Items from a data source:
== Segment start ==

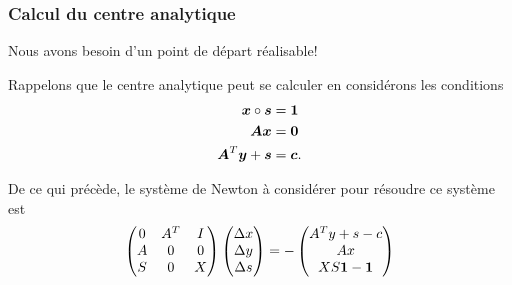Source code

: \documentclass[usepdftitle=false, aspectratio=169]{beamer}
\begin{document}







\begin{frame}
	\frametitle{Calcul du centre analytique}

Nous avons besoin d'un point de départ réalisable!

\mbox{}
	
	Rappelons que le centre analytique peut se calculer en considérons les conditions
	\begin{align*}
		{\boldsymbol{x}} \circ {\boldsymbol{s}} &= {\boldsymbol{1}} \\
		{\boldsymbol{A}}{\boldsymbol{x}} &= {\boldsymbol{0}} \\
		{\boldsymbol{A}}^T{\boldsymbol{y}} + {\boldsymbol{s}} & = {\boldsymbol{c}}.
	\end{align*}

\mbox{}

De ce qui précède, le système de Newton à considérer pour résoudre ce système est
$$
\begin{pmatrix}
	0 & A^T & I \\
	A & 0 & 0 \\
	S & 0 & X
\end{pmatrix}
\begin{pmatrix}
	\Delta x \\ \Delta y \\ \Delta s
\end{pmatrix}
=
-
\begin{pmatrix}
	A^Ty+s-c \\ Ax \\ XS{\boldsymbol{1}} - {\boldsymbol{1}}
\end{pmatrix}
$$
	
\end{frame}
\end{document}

== Segment end ==
== Segment start ==

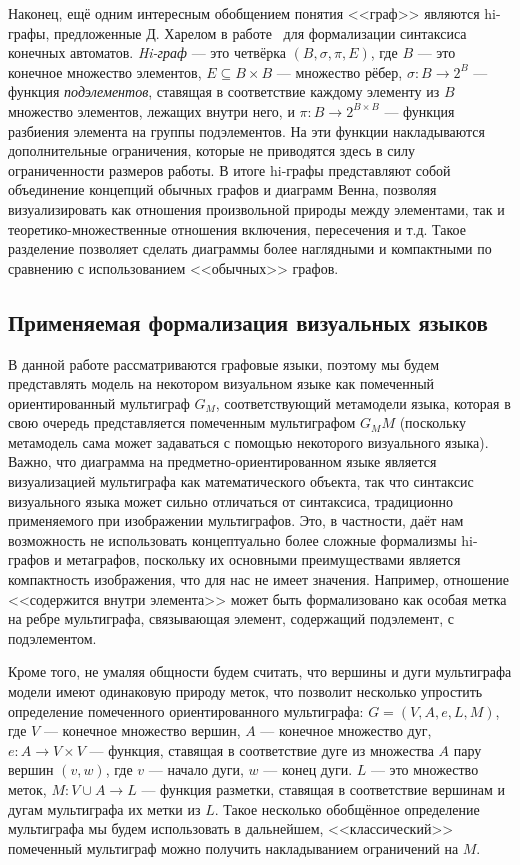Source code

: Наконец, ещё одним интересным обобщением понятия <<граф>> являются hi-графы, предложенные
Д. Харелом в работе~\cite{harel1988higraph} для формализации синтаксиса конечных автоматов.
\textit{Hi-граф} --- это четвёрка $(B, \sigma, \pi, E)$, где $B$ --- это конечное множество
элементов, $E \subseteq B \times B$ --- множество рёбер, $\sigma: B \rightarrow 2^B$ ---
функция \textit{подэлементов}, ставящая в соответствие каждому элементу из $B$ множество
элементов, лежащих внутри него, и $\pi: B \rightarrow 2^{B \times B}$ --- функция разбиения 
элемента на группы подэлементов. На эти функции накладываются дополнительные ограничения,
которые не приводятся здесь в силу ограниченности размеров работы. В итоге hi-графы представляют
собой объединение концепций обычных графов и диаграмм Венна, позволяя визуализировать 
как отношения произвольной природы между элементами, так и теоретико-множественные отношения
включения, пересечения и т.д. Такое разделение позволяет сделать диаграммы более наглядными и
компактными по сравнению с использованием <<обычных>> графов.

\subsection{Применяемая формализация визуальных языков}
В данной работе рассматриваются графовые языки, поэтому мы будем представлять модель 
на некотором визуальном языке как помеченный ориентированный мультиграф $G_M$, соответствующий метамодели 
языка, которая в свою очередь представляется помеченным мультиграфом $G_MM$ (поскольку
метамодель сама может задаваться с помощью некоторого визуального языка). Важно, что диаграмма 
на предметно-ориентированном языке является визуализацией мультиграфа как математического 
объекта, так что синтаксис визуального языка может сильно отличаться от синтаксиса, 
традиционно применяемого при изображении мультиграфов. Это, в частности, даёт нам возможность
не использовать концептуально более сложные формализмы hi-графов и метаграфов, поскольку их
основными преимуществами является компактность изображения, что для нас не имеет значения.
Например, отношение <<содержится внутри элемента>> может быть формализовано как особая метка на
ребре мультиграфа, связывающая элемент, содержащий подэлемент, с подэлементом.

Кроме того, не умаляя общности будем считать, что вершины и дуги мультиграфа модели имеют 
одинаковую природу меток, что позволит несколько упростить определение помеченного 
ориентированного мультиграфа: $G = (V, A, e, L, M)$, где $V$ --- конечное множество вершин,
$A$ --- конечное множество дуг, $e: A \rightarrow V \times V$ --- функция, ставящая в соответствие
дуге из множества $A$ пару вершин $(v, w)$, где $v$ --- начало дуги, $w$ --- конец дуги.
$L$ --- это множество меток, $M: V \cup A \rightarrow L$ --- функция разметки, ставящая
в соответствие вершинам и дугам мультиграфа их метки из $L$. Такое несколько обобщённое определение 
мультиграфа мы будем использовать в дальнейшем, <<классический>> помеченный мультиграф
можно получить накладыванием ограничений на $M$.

== Segment end ==
== Segment start ==

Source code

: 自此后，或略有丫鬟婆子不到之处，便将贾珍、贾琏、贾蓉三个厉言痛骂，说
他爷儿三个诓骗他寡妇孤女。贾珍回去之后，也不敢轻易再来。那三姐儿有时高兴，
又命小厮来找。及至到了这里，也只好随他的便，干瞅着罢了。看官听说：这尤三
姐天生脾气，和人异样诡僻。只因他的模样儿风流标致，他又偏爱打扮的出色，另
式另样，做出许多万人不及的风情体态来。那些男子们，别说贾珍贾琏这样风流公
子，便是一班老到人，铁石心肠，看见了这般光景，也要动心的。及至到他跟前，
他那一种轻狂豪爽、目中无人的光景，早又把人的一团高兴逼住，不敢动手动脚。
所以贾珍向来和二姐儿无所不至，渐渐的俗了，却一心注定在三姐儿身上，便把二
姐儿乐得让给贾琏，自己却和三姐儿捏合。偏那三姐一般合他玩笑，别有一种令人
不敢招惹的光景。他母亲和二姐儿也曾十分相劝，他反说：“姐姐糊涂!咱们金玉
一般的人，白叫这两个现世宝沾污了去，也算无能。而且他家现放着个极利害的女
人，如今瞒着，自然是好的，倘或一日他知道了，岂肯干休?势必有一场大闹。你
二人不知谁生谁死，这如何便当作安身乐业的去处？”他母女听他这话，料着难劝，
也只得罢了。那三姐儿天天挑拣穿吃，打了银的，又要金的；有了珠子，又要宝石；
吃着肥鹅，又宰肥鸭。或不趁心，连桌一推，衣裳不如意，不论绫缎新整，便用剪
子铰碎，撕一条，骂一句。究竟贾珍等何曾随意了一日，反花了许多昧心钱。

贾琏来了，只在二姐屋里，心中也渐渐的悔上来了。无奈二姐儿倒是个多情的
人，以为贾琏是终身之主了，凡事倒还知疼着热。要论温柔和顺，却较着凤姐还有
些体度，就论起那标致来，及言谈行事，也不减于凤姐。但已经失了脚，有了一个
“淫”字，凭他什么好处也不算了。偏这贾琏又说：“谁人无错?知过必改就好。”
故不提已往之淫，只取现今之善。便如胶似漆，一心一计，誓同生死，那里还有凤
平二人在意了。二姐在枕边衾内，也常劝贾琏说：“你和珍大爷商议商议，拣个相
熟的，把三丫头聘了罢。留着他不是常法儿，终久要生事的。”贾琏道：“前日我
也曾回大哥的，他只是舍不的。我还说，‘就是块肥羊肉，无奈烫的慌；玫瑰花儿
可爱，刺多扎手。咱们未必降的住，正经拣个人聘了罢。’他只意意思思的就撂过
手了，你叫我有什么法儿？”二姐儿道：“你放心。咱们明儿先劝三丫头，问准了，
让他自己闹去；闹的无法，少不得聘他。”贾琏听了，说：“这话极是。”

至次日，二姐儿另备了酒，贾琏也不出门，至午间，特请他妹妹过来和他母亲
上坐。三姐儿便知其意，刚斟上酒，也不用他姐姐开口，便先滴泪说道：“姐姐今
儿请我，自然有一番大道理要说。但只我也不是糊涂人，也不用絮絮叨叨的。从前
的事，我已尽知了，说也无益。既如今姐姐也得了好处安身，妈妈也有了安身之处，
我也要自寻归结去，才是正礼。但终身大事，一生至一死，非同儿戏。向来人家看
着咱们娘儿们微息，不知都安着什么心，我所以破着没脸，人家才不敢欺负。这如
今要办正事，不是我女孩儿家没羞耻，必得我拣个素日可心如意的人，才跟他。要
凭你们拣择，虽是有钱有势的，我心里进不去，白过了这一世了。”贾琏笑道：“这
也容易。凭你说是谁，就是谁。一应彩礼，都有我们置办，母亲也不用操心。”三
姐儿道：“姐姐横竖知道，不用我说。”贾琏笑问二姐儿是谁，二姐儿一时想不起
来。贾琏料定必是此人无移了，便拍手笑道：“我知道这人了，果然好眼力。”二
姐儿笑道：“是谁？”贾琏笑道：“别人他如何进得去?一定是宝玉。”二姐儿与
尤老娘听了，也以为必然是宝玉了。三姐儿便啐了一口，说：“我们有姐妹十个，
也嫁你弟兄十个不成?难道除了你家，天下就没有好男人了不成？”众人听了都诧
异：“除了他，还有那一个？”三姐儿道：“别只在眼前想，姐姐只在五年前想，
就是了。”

== Segment end ==

▶ _Work instructions_:
Take the lines above from the one containing "на предметно-ориентированном языке" to the one containing "традиционно применяемого при" and retype them exactly, both ends included, with nothing added.

▶ _Solved exercise_:
на предметно-ориентированном языке является визуализацией мультиграфа как математического 
объекта, так что синтаксис визуального языка может сильно отличаться от синтаксиса, 
традиционно применяемого при изображении мультиграфов. Это, в частности, даёт нам возможность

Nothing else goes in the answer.